Il bersaglio esplicito del Governo francese era il velo integrale

Ecco perché in Francia, e di riflesso in Ticino, si era saggiamente optato per un divieto generale di dissimulare il volto, valido per donne e per uomini di qualsiasi religione. Ma comunque il Governo francese, nel suo rapporto che accompagnava il progetto di legge, era stato molto esplicito nello spiegare che il vero bersaglio del divieto era il velo integrale. Per il Governo la sua diffusione andava bloccata anche se il fenomeno era ancora limitato, e ciò non solo nell’interesse delle donne direttamente toccate dal fenomeno, ma pure in quello di tutta la società.

Il rapporto stilato una decina di anni fa dal Governo francese – che certo non può essere accusato di islamofobia o razzismo o misoginia - conserva tuttora la sua validità, e gli argomenti da esso addotti per giustificare il divieto calzano alla perfezione anche per sostenere l’iniziativa popolare su cui dovranno esprimersi gli svizzeri. Il Governo francese ha dimostrato quel coraggio che purtroppo è mancato alle nostre Autorità federali, le quali non se la sono sentita di seguire l’esempio della Francia, del Belgio, dell’Austria, della Danimarca (e del Ticino) proibendo quel simbolo dell’islamismo radicale che dieci anni fa perfino il gruppo socialista delle Camere federali, in una sua presa di posizione sull’islam, aveva definito “un simbolo di oppressione della donna”.

 Alcuni stralci del rapporto del Governo francese

Ecco a mo’ di riflessione alcuni passaggi in versione originale del rapporto stilato all’epoca dal Governo francese.

“Ce sont les valeurs de la République (liberté, egalité, fraternité) qui sont aujourd’hui remises en cause par le développement de la dissimulation du visage dans l’espace public, en particulier par la pratique du port du voile intégral. (…) Même si le phénomène reste pour l’instant limité, le port du voile intégral est la manifestation communautariste d’un rejet des valeurs de la République. Revenant à nier l’appartenance à la société des personnes concernées, la dissimulation du visage dans l’espace public est porteuse d’une violence symbolique et déshumanisante, qui heurte le corps social.

Si la dissimulation volontaire et systématique du visage pose problème, c’est parce qu’elle est contraire aux exigences fondamentales du vivre ensemble» dans la société française. Par ailleurs, cette forme de réclusion publique, quand bien même elle serait volontaire ou acceptée, constitue à l’évidence une atteinte au respect de la dignité de la personne ainsi recluse (…) et également de celle des personnes qui partagent avec elle l’espace public (…).

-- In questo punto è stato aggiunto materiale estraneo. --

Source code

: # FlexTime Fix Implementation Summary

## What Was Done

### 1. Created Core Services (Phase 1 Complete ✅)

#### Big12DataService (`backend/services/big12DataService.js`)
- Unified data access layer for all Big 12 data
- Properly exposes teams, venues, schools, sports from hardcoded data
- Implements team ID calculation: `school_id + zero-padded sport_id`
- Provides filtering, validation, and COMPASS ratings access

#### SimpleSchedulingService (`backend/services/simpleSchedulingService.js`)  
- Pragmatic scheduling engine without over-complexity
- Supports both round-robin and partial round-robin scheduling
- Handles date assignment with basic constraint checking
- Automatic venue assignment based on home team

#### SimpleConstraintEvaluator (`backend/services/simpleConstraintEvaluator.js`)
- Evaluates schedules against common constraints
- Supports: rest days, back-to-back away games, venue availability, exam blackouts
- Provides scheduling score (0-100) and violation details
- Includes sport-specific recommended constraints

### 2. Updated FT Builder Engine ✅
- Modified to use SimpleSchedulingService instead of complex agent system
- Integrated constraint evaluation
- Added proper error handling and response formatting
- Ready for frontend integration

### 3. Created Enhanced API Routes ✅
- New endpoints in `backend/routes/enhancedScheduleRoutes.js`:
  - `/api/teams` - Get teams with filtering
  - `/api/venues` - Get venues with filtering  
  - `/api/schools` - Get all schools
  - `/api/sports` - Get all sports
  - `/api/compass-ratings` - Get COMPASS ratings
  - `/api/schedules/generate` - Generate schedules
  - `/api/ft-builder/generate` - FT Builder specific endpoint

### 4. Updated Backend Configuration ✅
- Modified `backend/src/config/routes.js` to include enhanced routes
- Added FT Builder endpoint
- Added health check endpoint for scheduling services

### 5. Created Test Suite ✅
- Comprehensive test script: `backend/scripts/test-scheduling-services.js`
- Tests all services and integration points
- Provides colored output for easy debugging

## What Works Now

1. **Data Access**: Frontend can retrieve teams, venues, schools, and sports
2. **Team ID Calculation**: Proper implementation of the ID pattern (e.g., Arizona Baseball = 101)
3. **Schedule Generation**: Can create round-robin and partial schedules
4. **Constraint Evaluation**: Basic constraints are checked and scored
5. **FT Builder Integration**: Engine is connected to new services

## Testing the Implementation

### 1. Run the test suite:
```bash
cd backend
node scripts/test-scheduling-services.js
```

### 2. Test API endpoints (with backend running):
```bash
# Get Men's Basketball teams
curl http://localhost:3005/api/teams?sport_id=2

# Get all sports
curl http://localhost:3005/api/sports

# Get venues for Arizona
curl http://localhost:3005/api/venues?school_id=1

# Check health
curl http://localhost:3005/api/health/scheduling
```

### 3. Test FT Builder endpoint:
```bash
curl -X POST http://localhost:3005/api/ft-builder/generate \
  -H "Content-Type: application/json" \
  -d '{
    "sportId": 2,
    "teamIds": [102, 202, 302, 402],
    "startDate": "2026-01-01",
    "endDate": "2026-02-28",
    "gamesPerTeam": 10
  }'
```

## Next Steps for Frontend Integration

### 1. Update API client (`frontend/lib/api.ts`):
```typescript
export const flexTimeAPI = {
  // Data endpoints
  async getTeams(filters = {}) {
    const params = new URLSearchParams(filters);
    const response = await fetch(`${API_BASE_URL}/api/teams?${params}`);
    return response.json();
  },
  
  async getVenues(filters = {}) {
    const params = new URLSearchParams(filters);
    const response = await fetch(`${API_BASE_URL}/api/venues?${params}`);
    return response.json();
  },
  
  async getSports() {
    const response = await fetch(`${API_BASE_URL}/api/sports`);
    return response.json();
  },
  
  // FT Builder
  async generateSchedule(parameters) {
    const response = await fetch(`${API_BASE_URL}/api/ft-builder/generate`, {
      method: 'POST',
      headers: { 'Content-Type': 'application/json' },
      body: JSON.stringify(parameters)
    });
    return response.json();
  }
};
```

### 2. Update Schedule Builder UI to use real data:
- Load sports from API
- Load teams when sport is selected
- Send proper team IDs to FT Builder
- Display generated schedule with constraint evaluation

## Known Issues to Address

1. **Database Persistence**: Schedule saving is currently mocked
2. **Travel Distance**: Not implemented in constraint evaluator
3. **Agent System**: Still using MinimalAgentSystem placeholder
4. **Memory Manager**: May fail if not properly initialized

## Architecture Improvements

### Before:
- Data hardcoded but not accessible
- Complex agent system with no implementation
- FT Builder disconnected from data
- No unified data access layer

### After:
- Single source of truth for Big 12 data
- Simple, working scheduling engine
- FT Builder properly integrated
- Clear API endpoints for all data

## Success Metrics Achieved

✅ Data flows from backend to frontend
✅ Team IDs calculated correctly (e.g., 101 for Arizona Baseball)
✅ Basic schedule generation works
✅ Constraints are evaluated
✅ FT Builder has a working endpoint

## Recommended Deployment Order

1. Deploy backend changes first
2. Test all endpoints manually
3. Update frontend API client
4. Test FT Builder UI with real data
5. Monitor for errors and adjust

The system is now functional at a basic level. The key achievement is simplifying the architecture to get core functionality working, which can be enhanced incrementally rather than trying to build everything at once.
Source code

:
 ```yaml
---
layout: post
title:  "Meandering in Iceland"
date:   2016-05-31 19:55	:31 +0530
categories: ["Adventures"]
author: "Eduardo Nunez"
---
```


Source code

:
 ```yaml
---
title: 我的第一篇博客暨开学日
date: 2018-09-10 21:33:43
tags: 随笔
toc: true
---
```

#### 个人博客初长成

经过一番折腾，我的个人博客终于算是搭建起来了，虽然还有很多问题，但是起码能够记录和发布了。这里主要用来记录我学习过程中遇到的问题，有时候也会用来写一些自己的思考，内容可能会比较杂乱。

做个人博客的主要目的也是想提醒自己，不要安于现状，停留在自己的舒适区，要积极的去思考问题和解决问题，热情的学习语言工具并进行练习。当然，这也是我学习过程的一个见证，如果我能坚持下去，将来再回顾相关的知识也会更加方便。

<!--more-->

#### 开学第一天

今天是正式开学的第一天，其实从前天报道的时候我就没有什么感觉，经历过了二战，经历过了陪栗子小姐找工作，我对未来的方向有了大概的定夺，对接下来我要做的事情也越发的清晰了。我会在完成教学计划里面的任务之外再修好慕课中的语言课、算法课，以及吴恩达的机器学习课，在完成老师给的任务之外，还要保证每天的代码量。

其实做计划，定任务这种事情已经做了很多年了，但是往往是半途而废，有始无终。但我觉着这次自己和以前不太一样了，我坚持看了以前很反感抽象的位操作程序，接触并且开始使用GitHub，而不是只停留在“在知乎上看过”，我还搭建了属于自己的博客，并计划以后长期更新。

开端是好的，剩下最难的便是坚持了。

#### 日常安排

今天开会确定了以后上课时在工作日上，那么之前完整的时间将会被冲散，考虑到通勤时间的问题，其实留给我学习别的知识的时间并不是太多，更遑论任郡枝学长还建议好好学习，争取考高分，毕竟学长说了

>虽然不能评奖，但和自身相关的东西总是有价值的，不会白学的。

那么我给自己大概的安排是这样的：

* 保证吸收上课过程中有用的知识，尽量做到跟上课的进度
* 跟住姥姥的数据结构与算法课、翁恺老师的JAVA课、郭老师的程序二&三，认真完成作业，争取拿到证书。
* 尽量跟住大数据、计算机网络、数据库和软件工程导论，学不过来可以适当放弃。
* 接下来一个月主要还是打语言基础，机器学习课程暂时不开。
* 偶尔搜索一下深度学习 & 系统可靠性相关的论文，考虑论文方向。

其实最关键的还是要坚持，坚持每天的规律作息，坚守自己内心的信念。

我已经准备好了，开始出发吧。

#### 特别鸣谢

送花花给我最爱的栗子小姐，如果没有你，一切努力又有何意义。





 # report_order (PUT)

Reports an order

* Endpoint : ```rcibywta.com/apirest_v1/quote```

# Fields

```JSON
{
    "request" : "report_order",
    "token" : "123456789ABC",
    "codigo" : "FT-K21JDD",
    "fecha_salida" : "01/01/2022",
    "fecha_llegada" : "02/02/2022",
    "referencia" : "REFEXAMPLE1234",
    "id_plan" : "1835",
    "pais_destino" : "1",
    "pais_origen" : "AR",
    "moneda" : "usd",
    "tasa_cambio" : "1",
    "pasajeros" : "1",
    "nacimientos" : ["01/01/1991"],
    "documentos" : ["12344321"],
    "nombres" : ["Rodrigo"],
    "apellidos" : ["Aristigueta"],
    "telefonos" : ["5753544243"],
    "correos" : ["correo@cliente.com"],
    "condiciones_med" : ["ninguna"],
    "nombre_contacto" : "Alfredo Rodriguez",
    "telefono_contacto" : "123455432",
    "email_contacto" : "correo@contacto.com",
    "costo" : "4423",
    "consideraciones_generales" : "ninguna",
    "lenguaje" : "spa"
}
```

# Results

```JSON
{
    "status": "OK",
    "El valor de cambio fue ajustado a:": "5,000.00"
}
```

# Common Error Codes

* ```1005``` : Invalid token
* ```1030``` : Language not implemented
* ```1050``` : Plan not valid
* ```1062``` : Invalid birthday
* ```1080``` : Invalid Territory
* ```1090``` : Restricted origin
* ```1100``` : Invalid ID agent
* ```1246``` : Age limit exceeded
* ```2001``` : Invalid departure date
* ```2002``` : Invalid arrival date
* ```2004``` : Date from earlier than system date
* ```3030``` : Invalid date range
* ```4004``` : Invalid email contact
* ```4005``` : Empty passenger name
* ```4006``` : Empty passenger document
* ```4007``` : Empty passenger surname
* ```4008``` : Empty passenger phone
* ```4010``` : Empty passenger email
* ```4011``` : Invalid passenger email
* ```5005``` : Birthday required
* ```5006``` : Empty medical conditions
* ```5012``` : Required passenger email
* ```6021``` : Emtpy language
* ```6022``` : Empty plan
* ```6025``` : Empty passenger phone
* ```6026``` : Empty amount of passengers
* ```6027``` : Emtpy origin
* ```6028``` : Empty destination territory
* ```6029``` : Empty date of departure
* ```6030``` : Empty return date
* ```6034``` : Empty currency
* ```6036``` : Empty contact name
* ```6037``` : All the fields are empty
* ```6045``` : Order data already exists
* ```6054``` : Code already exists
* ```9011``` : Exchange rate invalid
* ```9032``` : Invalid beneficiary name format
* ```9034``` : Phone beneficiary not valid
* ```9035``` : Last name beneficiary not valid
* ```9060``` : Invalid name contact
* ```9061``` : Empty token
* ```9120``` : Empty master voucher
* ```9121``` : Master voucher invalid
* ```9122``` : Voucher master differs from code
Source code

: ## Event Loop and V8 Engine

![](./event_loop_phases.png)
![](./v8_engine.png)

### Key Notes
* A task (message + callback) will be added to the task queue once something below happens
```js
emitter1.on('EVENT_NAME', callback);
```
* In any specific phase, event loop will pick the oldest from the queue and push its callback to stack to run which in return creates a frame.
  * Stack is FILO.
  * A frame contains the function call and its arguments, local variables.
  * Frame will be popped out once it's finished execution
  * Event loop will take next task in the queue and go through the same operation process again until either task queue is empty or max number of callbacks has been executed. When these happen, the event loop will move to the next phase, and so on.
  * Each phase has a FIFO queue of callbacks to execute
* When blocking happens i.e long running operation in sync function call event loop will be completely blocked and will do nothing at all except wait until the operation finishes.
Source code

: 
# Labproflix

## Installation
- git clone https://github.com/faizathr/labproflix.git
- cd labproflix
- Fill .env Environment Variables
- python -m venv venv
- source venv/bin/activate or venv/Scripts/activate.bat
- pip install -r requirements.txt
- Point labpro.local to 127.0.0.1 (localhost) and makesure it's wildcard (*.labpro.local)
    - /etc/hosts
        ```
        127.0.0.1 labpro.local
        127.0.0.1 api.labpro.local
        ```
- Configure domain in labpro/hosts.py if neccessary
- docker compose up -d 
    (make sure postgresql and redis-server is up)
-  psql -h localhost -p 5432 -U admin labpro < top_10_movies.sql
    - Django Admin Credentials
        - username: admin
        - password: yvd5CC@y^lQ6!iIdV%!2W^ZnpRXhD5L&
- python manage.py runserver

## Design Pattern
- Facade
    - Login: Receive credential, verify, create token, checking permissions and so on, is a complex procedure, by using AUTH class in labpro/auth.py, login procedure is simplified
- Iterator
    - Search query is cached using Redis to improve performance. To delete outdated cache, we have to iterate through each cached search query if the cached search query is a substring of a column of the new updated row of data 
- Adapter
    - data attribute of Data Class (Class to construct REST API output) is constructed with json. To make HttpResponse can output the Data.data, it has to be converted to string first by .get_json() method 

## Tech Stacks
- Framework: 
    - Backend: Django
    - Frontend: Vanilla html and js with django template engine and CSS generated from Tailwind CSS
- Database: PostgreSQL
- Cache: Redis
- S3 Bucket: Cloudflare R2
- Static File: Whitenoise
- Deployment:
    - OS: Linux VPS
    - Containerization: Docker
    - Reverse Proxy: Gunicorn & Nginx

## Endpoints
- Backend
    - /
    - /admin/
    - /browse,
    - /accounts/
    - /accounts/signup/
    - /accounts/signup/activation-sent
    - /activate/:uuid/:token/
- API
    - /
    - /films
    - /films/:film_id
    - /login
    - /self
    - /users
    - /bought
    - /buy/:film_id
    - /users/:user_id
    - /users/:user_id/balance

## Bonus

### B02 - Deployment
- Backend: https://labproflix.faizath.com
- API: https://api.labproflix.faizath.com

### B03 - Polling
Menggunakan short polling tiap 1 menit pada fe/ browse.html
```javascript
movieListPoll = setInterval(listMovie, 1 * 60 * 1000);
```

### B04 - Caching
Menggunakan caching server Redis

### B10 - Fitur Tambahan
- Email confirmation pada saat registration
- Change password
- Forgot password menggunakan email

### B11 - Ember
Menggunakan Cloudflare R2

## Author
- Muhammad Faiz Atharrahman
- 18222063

Enfin, dans le cas du voile intégral, porté par les seules femmes, cette atteinte à la dignité de la personne va de pair avec la manifestation publique d’un refus ostensible de l’égalité entre les hommes et les femmes, dont elle est la traduction. (…). La pratique de la dissimulation du visage qui peut au surplus être dans certaines circonstances un danger pour la sécurité publique, n’a donc pas sa place sur le territoire de la République. (…) “.